• Entries taken from a collection:
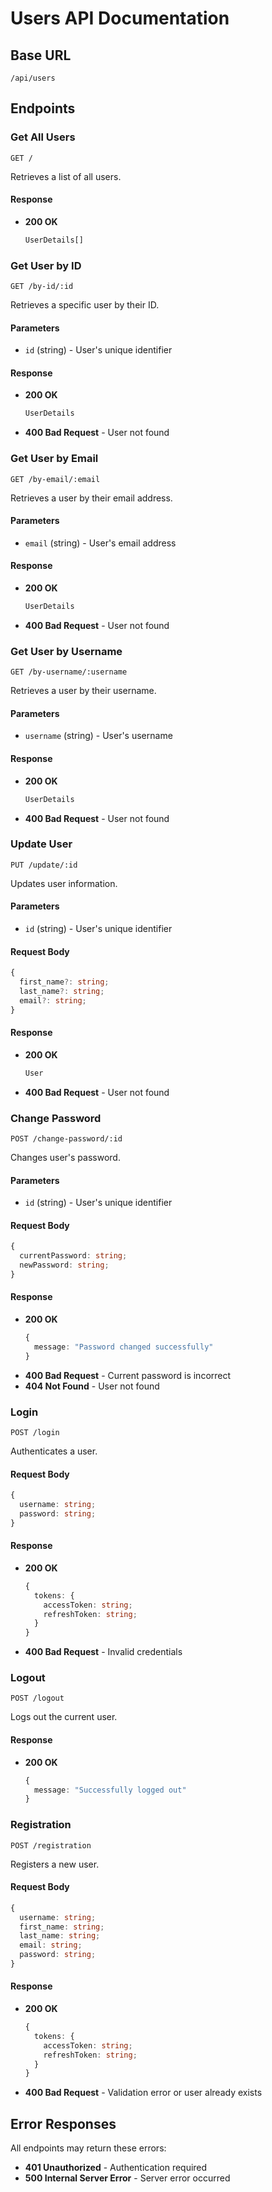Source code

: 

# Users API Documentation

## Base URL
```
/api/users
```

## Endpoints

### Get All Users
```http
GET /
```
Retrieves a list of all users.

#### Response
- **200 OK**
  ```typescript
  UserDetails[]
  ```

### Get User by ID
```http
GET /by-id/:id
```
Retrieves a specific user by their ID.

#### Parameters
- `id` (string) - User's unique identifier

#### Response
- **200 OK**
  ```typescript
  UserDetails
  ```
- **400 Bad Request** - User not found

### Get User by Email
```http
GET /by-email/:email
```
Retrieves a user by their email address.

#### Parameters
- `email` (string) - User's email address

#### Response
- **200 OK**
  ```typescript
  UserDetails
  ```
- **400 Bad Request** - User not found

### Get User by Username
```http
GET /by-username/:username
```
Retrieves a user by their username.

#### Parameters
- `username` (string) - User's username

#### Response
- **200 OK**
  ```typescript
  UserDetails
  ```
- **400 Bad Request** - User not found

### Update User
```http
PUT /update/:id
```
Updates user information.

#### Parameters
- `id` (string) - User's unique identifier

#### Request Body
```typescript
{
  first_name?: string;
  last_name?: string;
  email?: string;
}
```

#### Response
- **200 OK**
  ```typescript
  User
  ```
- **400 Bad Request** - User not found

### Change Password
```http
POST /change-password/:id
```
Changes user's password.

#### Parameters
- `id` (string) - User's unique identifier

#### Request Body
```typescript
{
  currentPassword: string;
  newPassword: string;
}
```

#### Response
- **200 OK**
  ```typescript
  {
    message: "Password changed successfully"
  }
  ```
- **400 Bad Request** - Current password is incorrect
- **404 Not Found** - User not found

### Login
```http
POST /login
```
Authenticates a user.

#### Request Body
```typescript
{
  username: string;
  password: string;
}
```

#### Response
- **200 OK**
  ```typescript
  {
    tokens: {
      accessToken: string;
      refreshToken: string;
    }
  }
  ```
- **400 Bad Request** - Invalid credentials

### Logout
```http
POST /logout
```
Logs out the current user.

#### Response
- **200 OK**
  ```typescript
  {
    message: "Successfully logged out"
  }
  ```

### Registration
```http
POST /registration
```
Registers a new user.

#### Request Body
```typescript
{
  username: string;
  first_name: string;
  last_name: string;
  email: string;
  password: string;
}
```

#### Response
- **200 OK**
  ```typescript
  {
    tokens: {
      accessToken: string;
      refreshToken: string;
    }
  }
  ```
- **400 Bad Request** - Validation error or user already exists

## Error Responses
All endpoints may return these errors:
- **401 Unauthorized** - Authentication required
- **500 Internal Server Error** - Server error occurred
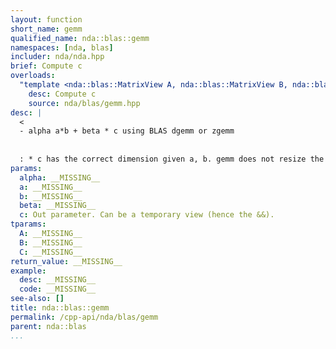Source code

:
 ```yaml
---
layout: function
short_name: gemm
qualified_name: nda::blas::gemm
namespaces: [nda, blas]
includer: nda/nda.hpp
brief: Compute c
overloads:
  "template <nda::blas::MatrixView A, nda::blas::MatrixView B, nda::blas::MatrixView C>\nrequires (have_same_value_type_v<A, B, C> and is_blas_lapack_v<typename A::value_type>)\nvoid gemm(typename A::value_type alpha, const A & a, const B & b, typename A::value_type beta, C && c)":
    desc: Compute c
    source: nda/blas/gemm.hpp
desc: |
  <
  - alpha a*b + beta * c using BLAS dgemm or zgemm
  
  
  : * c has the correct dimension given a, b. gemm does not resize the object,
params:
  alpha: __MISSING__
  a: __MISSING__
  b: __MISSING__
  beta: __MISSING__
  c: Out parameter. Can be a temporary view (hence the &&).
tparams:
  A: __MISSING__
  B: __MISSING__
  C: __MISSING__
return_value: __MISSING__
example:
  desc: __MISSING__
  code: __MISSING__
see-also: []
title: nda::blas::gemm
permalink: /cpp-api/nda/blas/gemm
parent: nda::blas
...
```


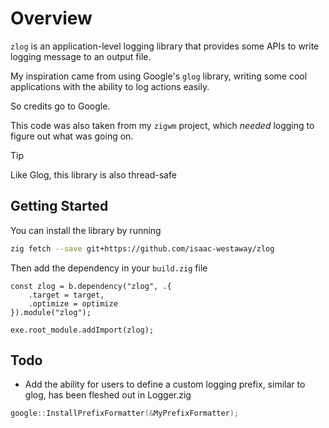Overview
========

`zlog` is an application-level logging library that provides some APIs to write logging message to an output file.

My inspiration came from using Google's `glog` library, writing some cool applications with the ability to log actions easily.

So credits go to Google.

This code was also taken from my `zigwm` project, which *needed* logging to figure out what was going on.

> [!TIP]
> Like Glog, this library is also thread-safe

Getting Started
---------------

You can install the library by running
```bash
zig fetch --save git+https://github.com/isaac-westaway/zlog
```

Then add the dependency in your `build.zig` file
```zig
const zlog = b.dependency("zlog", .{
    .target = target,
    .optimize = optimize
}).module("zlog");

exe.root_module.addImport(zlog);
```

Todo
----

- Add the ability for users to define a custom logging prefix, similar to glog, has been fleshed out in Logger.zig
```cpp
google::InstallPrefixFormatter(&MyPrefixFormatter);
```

• Required action: Transcribe every entry exactly, leaving out the pictures.

• Solution for this problem:
Source code

: 

# Users API Documentation

## Base URL
```
/api/users
```

## Endpoints

### Get All Users
```http
GET /
```
Retrieves a list of all users.

#### Response
- **200 OK**
  ```typescript
  UserDetails[]
  ```

### Get User by ID
```http
GET /by-id/:id
```
Retrieves a specific user by their ID.

#### Parameters
- `id` (string) - User's unique identifier

#### Response
- **200 OK**
  ```typescript
  UserDetails
  ```
- **400 Bad Request** - User not found

### Get User by Email
```http
GET /by-email/:email
```
Retrieves a user by their email address.

#### Parameters
- `email` (string) - User's email address

#### Response
- **200 OK**
  ```typescript
  UserDetails
  ```
- **400 Bad Request** - User not found

### Get User by Username
```http
GET /by-username/:username
```
Retrieves a user by their username.

#### Parameters
- `username` (string) - User's username

#### Response
- **200 OK**
  ```typescript
  UserDetails
  ```
- **400 Bad Request** - User not found

### Update User
```http
PUT /update/:id
```
Updates user information.

#### Parameters
- `id` (string) - User's unique identifier

#### Request Body
```typescript
{
  first_name?: string;
  last_name?: string;
  email?: string;
}
```

#### Response
- **200 OK**
  ```typescript
  User
  ```
- **400 Bad Request** - User not found

### Change Password
```http
POST /change-password/:id
```
Changes user's password.

#### Parameters
- `id` (string) - User's unique identifier

#### Request Body
```typescript
{
  currentPassword: string;
  newPassword: string;
}
```

#### Response
- **200 OK**
  ```typescript
  {
    message: "Password changed successfully"
  }
  ```
- **400 Bad Request** - Current password is incorrect
- **404 Not Found** - User not found

### Login
```http
POST /login
```
Authenticates a user.

#### Request Body
```typescript
{
  username: string;
  password: string;
}
```

#### Response
- **200 OK**
  ```typescript
  {
    tokens: {
      accessToken: string;
      refreshToken: string;
    }
  }
  ```
- **400 Bad Request** - Invalid credentials

### Logout
```http
POST /logout
```
Logs out the current user.

#### Response
- **200 OK**
  ```typescript
  {
    message: "Successfully logged out"
  }
  ```

### Registration
```http
POST /registration
```
Registers a new user.

#### Request Body
```typescript
{
  username: string;
  first_name: string;
  last_name: string;
  email: string;
  password: string;
}
```

#### Response
- **200 OK**
  ```typescript
  {
    tokens: {
      accessToken: string;
      refreshToken: string;
    }
  }
  ```
- **400 Bad Request** - Validation error or user already exists

## Error Responses
All endpoints may return these errors:
- **401 Unauthorized** - Authentication required
- **500 Internal Server Error** - Server error occurred
Source code

:
 ```yaml
---
layout: function
short_name: gemm
qualified_name: nda::blas::gemm
namespaces: [nda, blas]
includer: nda/nda.hpp
brief: Compute c
overloads:
  "template <nda::blas::MatrixView A, nda::blas::MatrixView B, nda::blas::MatrixView C>\nrequires (have_same_value_type_v<A, B, C> and is_blas_lapack_v<typename A::value_type>)\nvoid gemm(typename A::value_type alpha, const A & a, const B & b, typename A::value_type beta, C && c)":
    desc: Compute c
    source: nda/blas/gemm.hpp
desc: |
  <
  - alpha a*b + beta * c using BLAS dgemm or zgemm
  
  
  : * c has the correct dimension given a, b. gemm does not resize the object,
params:
  alpha: __MISSING__
  a: __MISSING__
  b: __MISSING__
  beta: __MISSING__
  c: Out parameter. Can be a temporary view (hence the &&).
tparams:
  A: __MISSING__
  B: __MISSING__
  C: __MISSING__
return_value: __MISSING__
example:
  desc: __MISSING__
  code: __MISSING__
see-also: []
title: nda::blas::gemm
permalink: /cpp-api/nda/blas/gemm
parent: nda::blas
...
```


Overview
========

`zlog` is an application-level logging library that provides some APIs to write logging message to an output file.

My inspiration came from using Google's `glog` library, writing some cool applications with the ability to log actions easily.

So credits go to Google.

This code was also taken from my `zigwm` project, which *needed* logging to figure out what was going on.

> [!TIP]
> Like Glog, this library is also thread-safe

Getting Started
---------------

You can install the library by running
```bash
zig fetch --save git+https://github.com/isaac-westaway/zlog
```

Then add the dependency in your `build.zig` file
```zig
const zlog = b.dependency("zlog", .{
    .target = target,
    .optimize = optimize
}).module("zlog");

exe.root_module.addImport(zlog);
```

Todo
----

- Add the ability for users to define a custom logging prefix, similar to glog, has been fleshed out in Logger.zig
```cpp
google::InstallPrefixFormatter(&MyPrefixFormatter);
```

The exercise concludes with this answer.